After the 100-year bond for Oxford University, J.P. Morgan leads another century sale, this time for the Austrian government.

August 2, 2019

J.P. Morgan has led the sale of a 100-year bond for Austria as yields across the globe drop to record lows.

The firm acted as bookrunner on the sale of the so-called “century bond” alongside a new five-year note.

It is the second time in two years that Austria has tapped the market for ultra-long-term debt, looking to take advantage of low interest rates. The country first issued a 100-year bond in 2017, raising €3.5 billion and paying investors a coupon of 2.1%.

For this €1.25 billion re-offer, the yield has fallen to 1.17%, while the five-year note priced at -0.43% – the first-ever publicly syndicated sale to price below the European Central Bank’s deposit rate, which currently stands at -0.40%.

Century bonds are a relatively rare market phenomenon although countries including Argentina and Mexico and companies such as Walt Disney and Coca-Cola have issued 100-year notes in the past. In 2017, J.P. Morgan helped Oxford University enter the capital markets for the first time in its 800-year history with the sale of a $1 billion century bond.

Long-dated debt is attractive to institutional investors like pension funds looking for investments to match long-term liabilities and also hedge funds seeking to make gains through currency or interest rate swap trades (see box).

There was strong demand for the sale, according to Ioannis Rallis, head of the European Supranational, Sovereign and Agency DCM team. It reflects Austria’s AA+ credit rating, the historic low rate environment and lack of alternatives for investors, he said

​Why hedge funds like century bonds

Century bonds are often of great interest to the hedge fund community because of the so-called “high convexity” of the securities. “The convexity of a bond is a measure of the curvature, or degree of the curve, in the relationship between bond prices and bond yields. It shows how the duration of a bond changes as interest rates change,” explained Ioannis Rallis of the SSA team. “With a high convexity bond, the price falls less if yields go up than it increases when yields go down. That asymmetry is very interesting for some investors who can use it as a hedge if interest rates, as some expect, have further to fall.”

“The broader message, however, is one of concern about long-term rates in the eurozone. A lot of investors are frustrated with the investment landscape and don’t have many alternatives in the current environment. No one in the real-money community likes to invest money at 1% for 100 years. But if you’re a government bond investor and 30-year German Bunds yield 0.25% then it becomes an interesting proposition.”
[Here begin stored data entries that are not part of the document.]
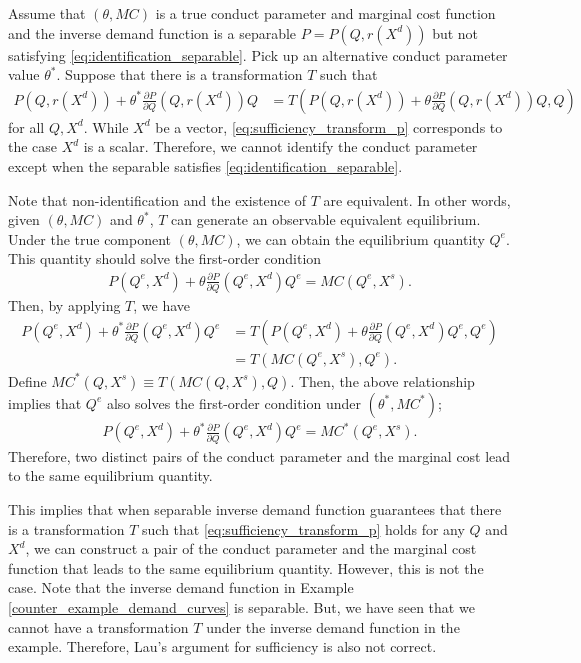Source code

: \documentclass[11pt, a4paper]{article}
\theoremstyle{remark}
\begin{document}
Assume that $(\theta, MC)$ is a true conduct parameter and marginal cost function and the inverse demand function is a separable $P = P(Q, r(X^{d}))$ but not satisfying  \eqref{eq:identification_separable}.
Pick up an alternative conduct parameter value $\theta^{*}$.
Suppose that there is a transformation $T$ such that
\begin{align}
    P(Q, r(X^d)) + \theta^{*}\frac{\partial P}{\partial Q}(Q, r(X^d)) Q 
    &= T\left(P(Q, r(X^d)) + \theta \frac{\partial P}{\partial Q}(Q, r(X^d)) Q, Q\right) \label{eq:sufficiency_transform_p}
\end{align}
for all $Q, X^d$.
While $X^{d}$ be a vector, \eqref{eq:sufficiency_transform_p} corresponds to the case $X^{d}$ is a scalar.
Therefore, we cannot identify the conduct parameter except when the separable satisfies \eqref{eq:identification_separable}.


Note that non-identification and the existence of $T$ are equivalent.
In other words, given $(\theta, MC)$ and $\theta^{*}$, $T$ can generate an observable equivalent equilibrium.
Under the true component $(\theta, MC)$, we can obtain the equilibrium quantity $Q^{e}$.
This quantity should solve the first-order condition 
\begin{align}
    P(Q^e, X^d) + \theta \frac{\partial P}{\partial Q}(Q^e, X^d) Q^e = MC(Q^e, X^{s}).
\end{align}
Then, by applying $T$, we have
\begin{align}
    P(Q^e, X^d) + \theta^{*} \frac{\partial P}{\partial Q}(Q^e, X^d) Q^e 
    & = T\left(P(Q^e, X^d) + \theta \frac{\partial P}{\partial Q}(Q^e, X^d) Q^e, Q^e\right) \\
    &= T( MC(Q^e, X^{s}), Q^e).
\end{align}
Define $MC^{*}(Q, X^{s}) \equiv T(MC(Q, X^{s}), Q)$.
Then, the above relationship implies that $Q^{e}$ also solves the first-order condition under $(\theta^{*}, MC^{*})$;
\begin{align}
    P(Q^e, X^d) + \theta^{*} \frac{\partial P}{\partial Q}(Q^e, X^d) Q^e = MC^{*}(Q^e, X^{s}).
\end{align}
Therefore, two distinct pairs of the conduct parameter and the marginal cost lead to the same equilibrium quantity.


This implies that when separable inverse demand function guarantees that there is a transformation $T$ such that \eqref{eq:sufficiency_transform_p} holds for any $Q$ and $X^{d}$, we can construct a pair of the conduct parameter and the marginal cost function that leads to the same equilibrium quantity.
However, this is not the case.
Note that the inverse demand function in Example \ref{counter_example_demand_curves} is separable.
But, we have seen that we cannot have a transformation $T$ under the inverse demand function in the example.
Therefore, Lau's argument for sufficiency is also not correct.
\end{document}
Ioannis Rallis head of the European Supranational, Sovereign and Agency DCM team J.P. Morgan A lot of investors are frustrated with the investment landscape and don’t have many alternatives in the current environment.

Trade tensions and wider political uncertainty in the region are among the factors that have led to the declining euro rate. “There is concern about the expected impact of trade tensions on the euro area economy which has a lot of export-driven countries including Austria. That is certainly there in the background as a driver of low interest rates,” said Rallis.

J.P. Morgan has been one of the top five dealers for Austrian government debt for the last three years, having led a 10-year note in 2018, another 10-year mandate earlier in 2019 as well as the latest sale.